Encouraging Signs of Economic Growth from Leading Indicators
Summary
Except for "tail risks", those with a low probability, like failure to raise the debt ceiling, the economic fundamentals appear to be on the mend. The OECD calculates composite leading indicators (CLIs) for 39 countries*. Its CLIs [...]
Except for "tail risks", those with a low probability, like failure to raise the debt ceiling, the economic fundamentals appear to be on the mend. The OECD calculates composite leading indicators (CLIs) for 39 countries*. Its CLIs have proved to be reliable predictors of the course of economic activity. The latest data for November, 2012 were released today and can be found in the Haver database, OECDMEI. On balance, the data are encouraging.
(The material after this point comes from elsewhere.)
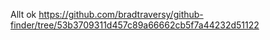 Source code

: Allt ok
https://github.com/bradtraversy/github-finder/tree/53b3709311d457c89a66662cb5f7a44232d51122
The CLIs in twenty-one countries are rising. They are falling in 13 countries and are essentially unchanged in five.
Some of biggest increases in the CLIs are found in the peripheral countries of the Euro Area--Spain, Portugal, Ireland and Greece--as can be seen in the first chart. Even the CLIs of the large countries of the Euro Area--Germany, France and Italy--are remaining steady or rising slightly. In contrast to the big Euro Area countries, the CLI for the U.K. is up sharply, as shown in the second chart. The economies of the Eastern European countries are still depressed and their CLIs continue to fall, as shown in the third chart. Finally, in the fourth chart, we show the CLIs for China, India, Australia, Canada and Mexico. The CLI for Mexico has taken a tumble while those for Australia and Canada have fallen slightly and those for China and India are up sharply.
* There are 40 countries in the OECDMEI data base, but not all the countries have all the component data. Iceland, for example, does not have the composite leading indicators.